Я положила письмо Арманды в ту шкатулку, которую всегда и всюду беру с собой; там хранятся и карты Таро, принадлежавшие моей матери, и еще кое-какие осколки прошлых лет. Впрочем, чтобы составить представление о целой жизни, их попросту не хватит; ведь мы тогда почти все время проводили в пути. Но все же там есть вещи, напоминающие о местах, где мы жили; о людях, которых мы встречали; о друзьях, которых мы теряли, едва успев приобрести. Там хранятся кулинарные рецепты, которые я собирала всю жизнь, и рисунки, сделанные Анук в школе. И несколько фотографий. И паспорта. Немногочисленные почтовые открытки, полученные мной от Ру. Свидетельства о рождении. Удостоверения личности. Прожитые мгновения, воспоминания о былом. Все то, из чего мы, собственно, и состоим, сжатое в каких-то два-три килограмма бумаги — примерно столько же весит человеческое сердце; но какими же неподъемными кажутся порой эти жалкие килограммы!

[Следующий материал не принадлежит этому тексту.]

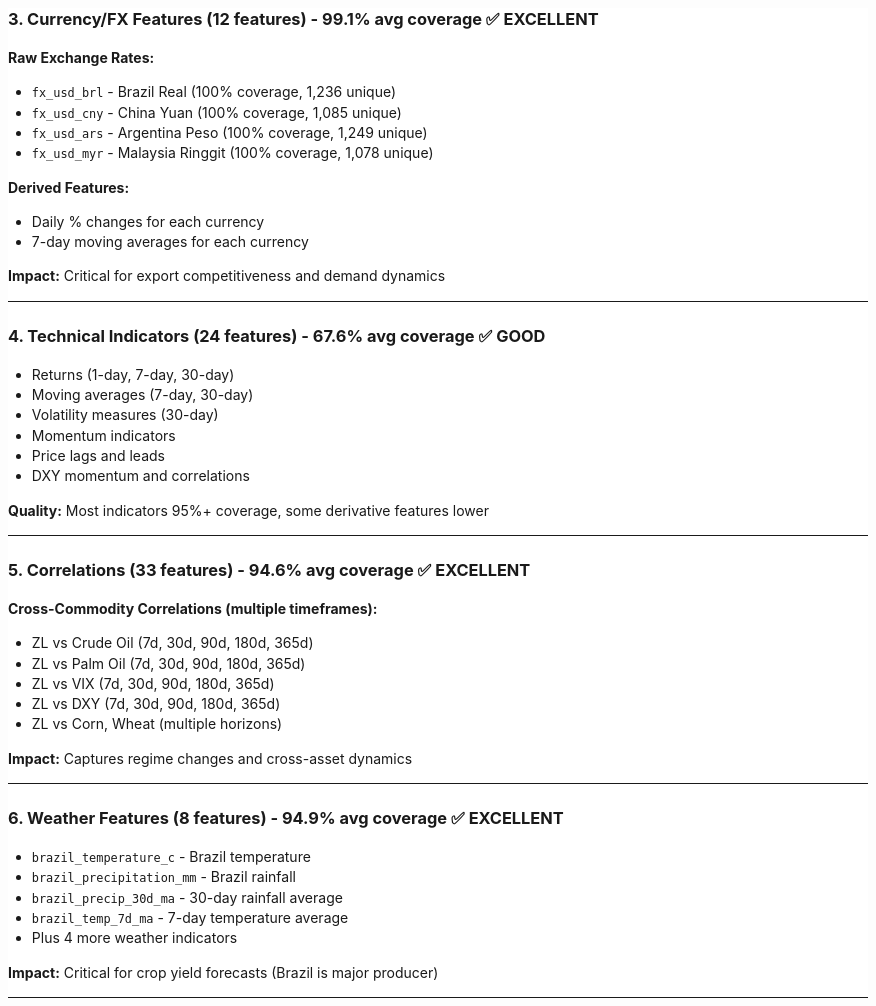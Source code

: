 
### 3. **Currency/FX Features (12 features)** - 99.1% avg coverage ✅ EXCELLENT

**Raw Exchange Rates:**
- `fx_usd_brl` - Brazil Real (100% coverage, 1,236 unique)
- `fx_usd_cny` - China Yuan (100% coverage, 1,085 unique)
- `fx_usd_ars` - Argentina Peso (100% coverage, 1,249 unique)
- `fx_usd_myr` - Malaysia Ringgit (100% coverage, 1,078 unique)

**Derived Features:**
- Daily % changes for each currency
- 7-day moving averages for each currency

**Impact:** Critical for export competitiveness and demand dynamics

---

### 4. **Technical Indicators (24 features)** - 67.6% avg coverage ✅ GOOD
- Returns (1-day, 7-day, 30-day)
- Moving averages (7-day, 30-day)
- Volatility measures (30-day)
- Momentum indicators
- Price lags and leads
- DXY momentum and correlations

**Quality:** Most indicators 95%+ coverage, some derivative features lower

---

### 5. **Correlations (33 features)** - 94.6% avg coverage ✅ EXCELLENT

**Cross-Commodity Correlations (multiple timeframes):**
- ZL vs Crude Oil (7d, 30d, 90d, 180d, 365d)
- ZL vs Palm Oil (7d, 30d, 90d, 180d, 365d)
- ZL vs VIX (7d, 30d, 90d, 180d, 365d)
- ZL vs DXY (7d, 30d, 90d, 180d, 365d)
- ZL vs Corn, Wheat (multiple horizons)

**Impact:** Captures regime changes and cross-asset dynamics

---

### 6. **Weather Features (8 features)** - 94.9% avg coverage ✅ EXCELLENT
- `brazil_temperature_c` - Brazil temperature
- `brazil_precipitation_mm` - Brazil rainfall
- `brazil_precip_30d_ma` - 30-day rainfall average
- `brazil_temp_7d_ma` - 7-day temperature average
- Plus 4 more weather indicators

**Impact:** Critical for crop yield forecasts (Brazil is major producer)

---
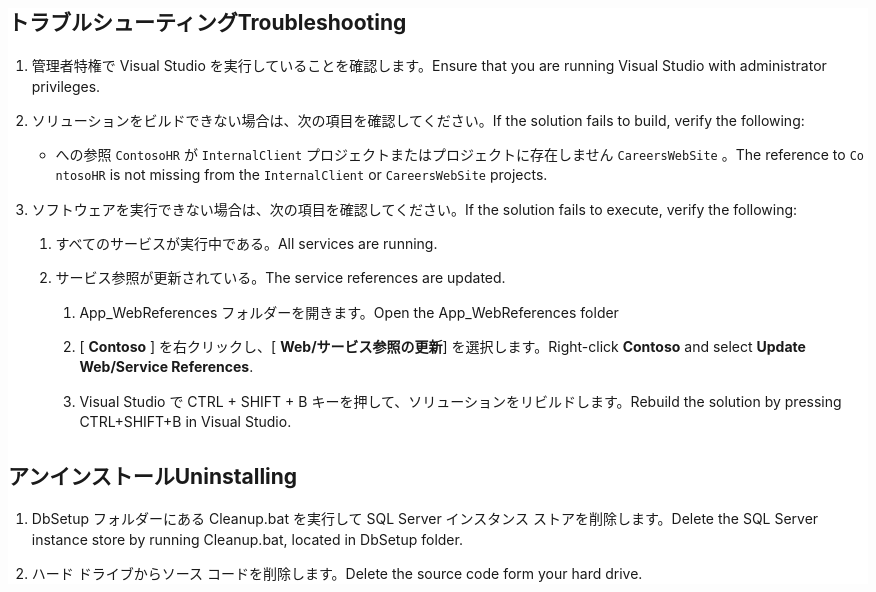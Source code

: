 ## <a name="troubleshooting"></a><span data-ttu-id="05dd8-316">トラブルシューティング</span><span class="sxs-lookup"><span data-stu-id="05dd8-316">Troubleshooting</span></span>  
  
1. <span data-ttu-id="05dd8-317">管理者特権で Visual Studio を実行していることを確認します。</span><span class="sxs-lookup"><span data-stu-id="05dd8-317">Ensure that you are running Visual Studio with administrator privileges.</span></span>  
  
2. <span data-ttu-id="05dd8-318">ソリューションをビルドできない場合は、次の項目を確認してください。</span><span class="sxs-lookup"><span data-stu-id="05dd8-318">If the solution fails to build, verify the following:</span></span>  
  
    - <span data-ttu-id="05dd8-319">への参照 `ContosoHR` が `InternalClient` プロジェクトまたはプロジェクトに存在しません `CareersWebSite` 。</span><span class="sxs-lookup"><span data-stu-id="05dd8-319">The reference to `ContosoHR` is not missing from the `InternalClient` or `CareersWebSite` projects.</span></span>  
  
3. <span data-ttu-id="05dd8-320">ソフトウェアを実行できない場合は、次の項目を確認してください。</span><span class="sxs-lookup"><span data-stu-id="05dd8-320">If the solution fails to execute, verify the following:</span></span>  
  
    1. <span data-ttu-id="05dd8-321">すべてのサービスが実行中である。</span><span class="sxs-lookup"><span data-stu-id="05dd8-321">All services are running.</span></span>  
  
    2. <span data-ttu-id="05dd8-322">サービス参照が更新されている。</span><span class="sxs-lookup"><span data-stu-id="05dd8-322">The service references are updated.</span></span>  
  
        1. <span data-ttu-id="05dd8-323">App_WebReferences フォルダーを開きます。</span><span class="sxs-lookup"><span data-stu-id="05dd8-323">Open the App_WebReferences folder</span></span>  
  
        2. <span data-ttu-id="05dd8-324">[ **Contoso** ] を右クリックし、[ **Web/サービス参照の更新**] を選択します。</span><span class="sxs-lookup"><span data-stu-id="05dd8-324">Right-click **Contoso** and select **Update Web/Service References**.</span></span>  
  
        3. <span data-ttu-id="05dd8-325">Visual Studio で CTRL + SHIFT + B キーを押して、ソリューションをリビルドします。</span><span class="sxs-lookup"><span data-stu-id="05dd8-325">Rebuild the solution by pressing CTRL+SHIFT+B in Visual Studio.</span></span>  
  
## <a name="uninstalling"></a><span data-ttu-id="05dd8-326">アンインストール</span><span class="sxs-lookup"><span data-stu-id="05dd8-326">Uninstalling</span></span>  
  
1. <span data-ttu-id="05dd8-327">DbSetup フォルダーにある Cleanup.bat を実行して SQL Server インスタンス ストアを削除します。</span><span class="sxs-lookup"><span data-stu-id="05dd8-327">Delete the SQL Server instance store by running Cleanup.bat, located in DbSetup folder.</span></span>  
  
2. <span data-ttu-id="05dd8-328">ハード ドライブからソース コードを削除します。</span><span class="sxs-lookup"><span data-stu-id="05dd8-328">Delete the source code form your hard drive.</span></span>
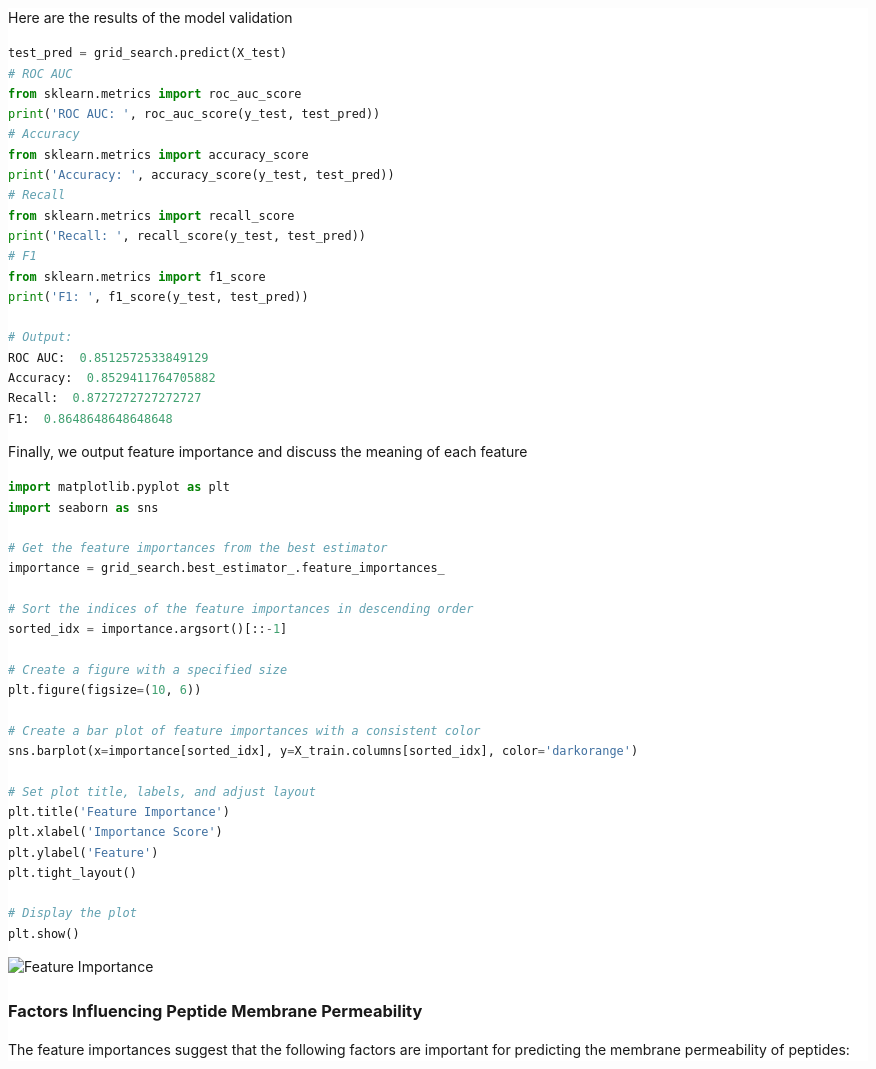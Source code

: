 Here are the results of the model validation
```python
test_pred = grid_search.predict(X_test)
# ROC AUC
from sklearn.metrics import roc_auc_score
print('ROC AUC: ', roc_auc_score(y_test, test_pred))
# Accuracy
from sklearn.metrics import accuracy_score
print('Accuracy: ', accuracy_score(y_test, test_pred))
# Recall
from sklearn.metrics import recall_score
print('Recall: ', recall_score(y_test, test_pred))
# F1
from sklearn.metrics import f1_score
print('F1: ', f1_score(y_test, test_pred))

# Output:
ROC AUC:  0.8512572533849129
Accuracy:  0.8529411764705882
Recall:  0.8727272727272727
F1:  0.8648648648648648
```

Finally, we output feature importance and discuss the meaning of each feature
```python
import matplotlib.pyplot as plt
import seaborn as sns

# Get the feature importances from the best estimator
importance = grid_search.best_estimator_.feature_importances_

# Sort the indices of the feature importances in descending order
sorted_idx = importance.argsort()[::-1]

# Create a figure with a specified size
plt.figure(figsize=(10, 6))

# Create a bar plot of feature importances with a consistent color
sns.barplot(x=importance[sorted_idx], y=X_train.columns[sorted_idx], color='darkorange')

# Set plot title, labels, and adjust layout
plt.title('Feature Importance')
plt.xlabel('Importance Score')
plt.ylabel('Feature')
plt.tight_layout()

# Display the plot
plt.show()
```
![Feature Importance](https://github.com/dahuilangda/stapep_code/blob/master/example/img/Feature_importance.png)

### Factors Influencing Peptide Membrane Permeability
The feature importances suggest that the following factors are important for predicting the membrane permeability of peptides:
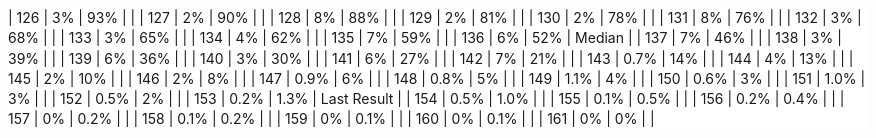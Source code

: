 | 126 | 3% | 93% |  |
| 127 | 2% | 90% |  |
| 128 | 8% | 88% |  |
| 129 | 2% | 81% |  |
| 130 | 2% | 78% |  |
| 131 | 8% | 76% |  |
| 132 | 3% | 68% |  |
| 133 | 3% | 65% |  |
| 134 | 4% | 62% |  |
| 135 | 7% | 59% |  |
| 136 | 6% | 52% | Median |
| 137 | 7% | 46% |  |
| 138 | 3% | 39% |  |
| 139 | 6% | 36% |  |
| 140 | 3% | 30% |  |
| 141 | 6% | 27% |  |
| 142 | 7% | 21% |  |
| 143 | 0.7% | 14% |  |
| 144 | 4% | 13% |  |
| 145 | 2% | 10% |  |
| 146 | 2% | 8% |  |
| 147 | 0.9% | 6% |  |
| 148 | 0.8% | 5% |  |
| 149 | 1.1% | 4% |  |
| 150 | 0.6% | 3% |  |
| 151 | 1.0% | 3% |  |
| 152 | 0.5% | 2% |  |
| 153 | 0.2% | 1.3% | Last Result |
| 154 | 0.5% | 1.0% |  |
| 155 | 0.1% | 0.5% |  |
| 156 | 0.2% | 0.4% |  |
| 157 | 0% | 0.2% |  |
| 158 | 0.1% | 0.2% |  |
| 159 | 0% | 0.1% |  |
| 160 | 0% | 0.1% |  |
| 161 | 0% | 0% |  |
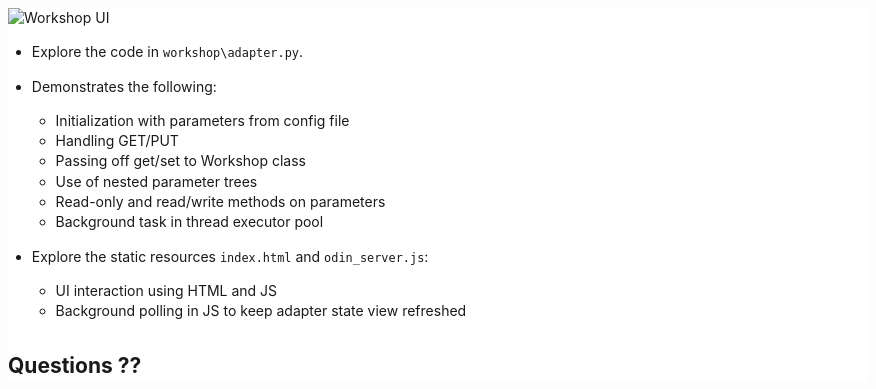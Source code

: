 ![Workshop UI](images/odin_workshop_ui.png)

* Explore the code in `workshop\adapter.py`. 
* Demonstrates the following:
    * Initialization with parameters from config file
    * Handling GET/PUT
    * Passing off get/set to Workshop class
    * Use of nested parameter trees
    * Read-only and read/write methods on parameters
    * Background task in thread executor pool

* Explore the static resources `index.html` and `odin_server.js`:

    * UI interaction using HTML and JS
    * Background polling in JS to keep adapter state view refreshed
  
## Questions ??
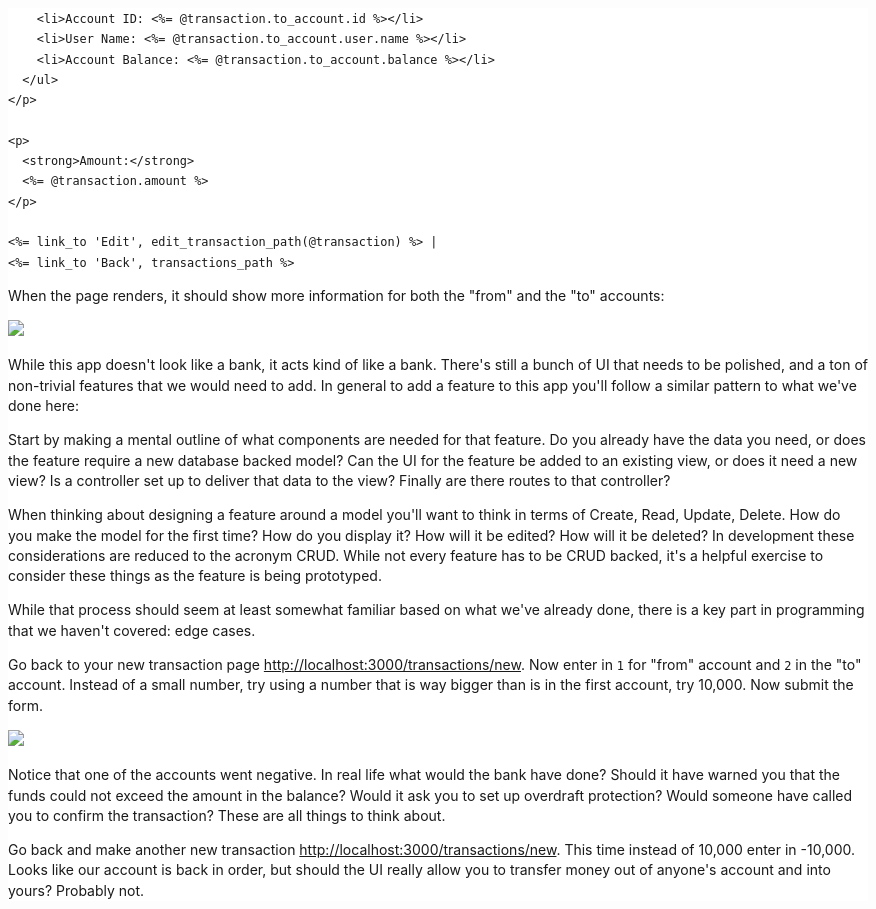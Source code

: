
 ```erb
    <li>Account ID: <%= @transaction.to_account.id %></li>
    <li>User Name: <%= @transaction.to_account.user.name %></li>
    <li>Account Balance: <%= @transaction.to_account.balance %></li>
  </ul>
</p>

<p>
  <strong>Amount:</strong>
  <%= @transaction.amount %>
</p>

<%= link_to 'Edit', edit_transaction_path(@transaction) %> |
<%= link_to 'Back', transactions_path %>
```

When the page renders, it should show more information for both the "from" and the "to" accounts:

![](https://www.dropbox.com/s/pzen1ij9mzgxp1t/Screenshot%202018-04-03%2008.49.44.png?raw=1)

While this app doesn't look like a bank, it acts kind of like a bank. There's still a bunch of UI that needs to be polished, and a ton of non-trivial features that we would need to add. In general to add a feature to this app you'll follow a similar pattern to what we've done here:

Start by making a mental outline of what components are needed for that feature. Do you already have the data you need, or does the feature require a new database backed model? Can the UI for the feature be added to an existing view, or does it need a new view? Is a controller set up to deliver that data to the view? Finally are there routes to that controller?

When thinking about designing a feature around a model you'll want to think in terms of Create, Read, Update, Delete. How do you make the model for the first time? How do you display it? How will it be edited? How will it be deleted? In development these considerations are reduced to the acronym CRUD. While not every feature has to be CRUD backed, it's a helpful exercise to consider these things as the feature is being prototyped.

While that process should seem at least somewhat familiar based on what we've already done, there is a key part in programming that we haven't covered: edge cases.

Go back to your new transaction page [http://localhost:3000/transactions/new](http://localhost:3000/transactions/new). Now enter in `1` for "from" account and `2` in the "to" account. Instead of a small number, try using a number that is way bigger than is in the first account, try 10,000. Now submit the form.

![](https://www.dropbox.com/s/saosu0ud2ugiuy4/Screenshot%202018-04-03%2008.56.48.png?raw=1)

Notice that one of the accounts went negative. In real life what would the bank have done? Should it have warned you that the funds could not exceed the amount in the balance? Would it ask you to set up overdraft protection? Would someone have called you to confirm the transaction? These are all things to think about.

Go back and make another new transaction [http://localhost:3000/transactions/new](http://localhost:3000/transactions/new). This time instead of 10,000 enter in -10,000. Looks like our account is back in order, but should the UI really allow you to transfer money out of anyone's account and into yours? Probably not.
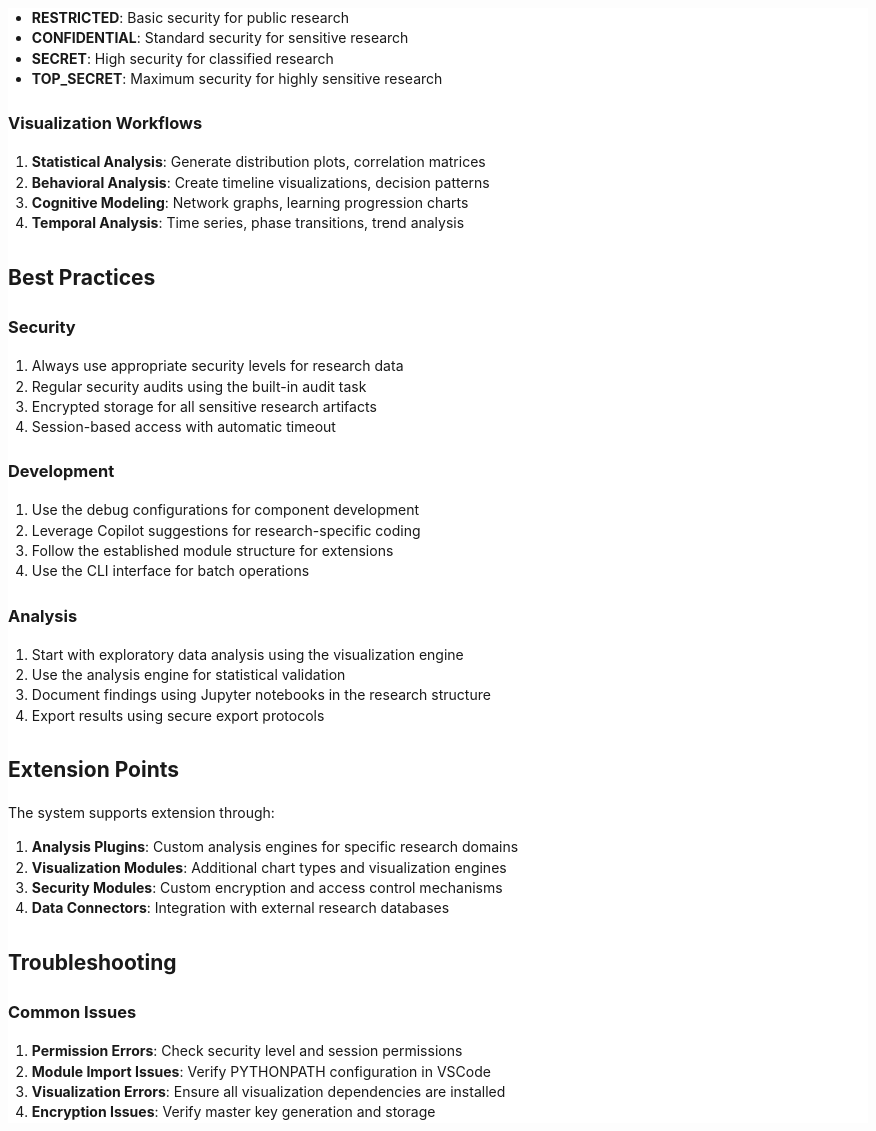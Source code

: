 - **RESTRICTED**: Basic security for public research
- **CONFIDENTIAL**: Standard security for sensitive research
- **SECRET**: High security for classified research
- **TOP_SECRET**: Maximum security for highly sensitive research

### Visualization Workflows

1. **Statistical Analysis**: Generate distribution plots, correlation matrices
2. **Behavioral Analysis**: Create timeline visualizations, decision patterns
3. **Cognitive Modeling**: Network graphs, learning progression charts
4. **Temporal Analysis**: Time series, phase transitions, trend analysis

## Best Practices

### Security

1. Always use appropriate security levels for research data
2. Regular security audits using the built-in audit task
3. Encrypted storage for all sensitive research artifacts
4. Session-based access with automatic timeout

### Development

1. Use the debug configurations for component development
2. Leverage Copilot suggestions for research-specific coding
3. Follow the established module structure for extensions
4. Use the CLI interface for batch operations

### Analysis

1. Start with exploratory data analysis using the visualization engine
2. Use the analysis engine for statistical validation
3. Document findings using Jupyter notebooks in the research structure
4. Export results using secure export protocols

## Extension Points

The system supports extension through:

1. **Analysis Plugins**: Custom analysis engines for specific research domains
2. **Visualization Modules**: Additional chart types and visualization engines
3. **Security Modules**: Custom encryption and access control mechanisms
4. **Data Connectors**: Integration with external research databases

## Troubleshooting

### Common Issues

1. **Permission Errors**: Check security level and session permissions
2. **Module Import Issues**: Verify PYTHONPATH configuration in VSCode
3. **Visualization Errors**: Ensure all visualization dependencies are installed
4. **Encryption Issues**: Verify master key generation and storage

Спеши. Спеши. Снова я слышу в ушах этот голос.
Но чей он? Может, мой собственный? Или Арманды? А может, это голос переменившегося ветра, который сейчас настолько ослабел, что мне порой почти кажется, будто ветер совсем улегся?
Здесь, на последнем отрезке нашего пути, обочины дороги буквально покрыты одуванчиками, только они в основном уже отцвели, и в воздухе носятся облака крошечных белых семян.
Спеши. Спеши. Помнится, Рейно говорил, что если позволить одуванчикам отцвести и обсемениться, то на следующий год они заполонят все — обочины дорог, землю у живых изгородей, виноградники, церковные дворы и сады; они пробьются даже в трещины на тротуаре, и через пару лет вокруг будут одни одуванчики; а потом они в победоносном марше двинутся дальше по всей округе, голодные, неуничтожимые сорняки…
Франсис Рейно сорняки ненавидел. А мне одуванчики всегда нравились; нравились их веселые желтые головки, их вкусные листья. Но такого количества одуванчиков я никогда прежде не видела. Розетт сразу предалась своему любимому занятию — аккуратно срывала белые головки цветов и дула на них, рассеивая в воздухе летучие семена. И я понимала, что на будущий год…
На будущий год…
Как странно думать о том, что будет здесь на будущий год. Мы не привыкли что-либо планировать заранее. Мы всегда походили на эти одуванчики; поселимся где-нибудь на одно лето, а потом подует ветер и унесет нас куда-то еще. Корни у одуванчиков мощные. Они и должны быть такими, чтобы найти поддержку и пропитание. А вот цветет это растение совсем недолго — даже если никто, вроде Франсиса Рейно, и не выкорчует его из почвы, — а потому, чтобы выжить, оно, едва успев обсемениться, вынуждено лететь вместе с ветром все дальше и дальше.
Уж не поэтому ли меня оказалось так легко снова заманить в Ланскне? Уж не реакция ли это на некий глубинный инстинкт, спрятанный в таких недрах моей души, что я сама едва сознаю вызванную им потребность непременно вернуться туда, где мною были однажды посеяны собственные упрямые семена? Интересно, выросло ли там что-нибудь за время нашего отсутствия? Остался ли в тех краях хоть какой-то след нашего недолгого пребывания? Как вспоминают нас тамошние жители? С любовью? С равнодушием? Да и помнят ли они нас вообще? Может, восьми лет вполне хватило, чтобы стереть в их душах всякую память о нас?